### Source texts of formatted documents
# # # # # # #

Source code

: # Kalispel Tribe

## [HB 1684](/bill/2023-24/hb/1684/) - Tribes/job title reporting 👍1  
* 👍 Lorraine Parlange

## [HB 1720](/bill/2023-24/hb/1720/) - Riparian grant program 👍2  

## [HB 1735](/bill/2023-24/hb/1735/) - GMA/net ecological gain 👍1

# # # # # # #

### To do
Repeat the data above starting at the line with "# Kalispel Tribe" and ending at its last line, exactly, with no other lines.

### Response box
: # Kalispel Tribe

## [HB 1684](/bill/2023-24/hb/1684/) - Tribes/job title reporting 👍1  
* 👍 Lorraine Parlange

## [HB 1720](/bill/2023-24/hb/1720/) - Riparian grant program 👍2  

## [HB 1735](/bill/2023-24/hb/1735/) - GMA/net ecological gain 👍1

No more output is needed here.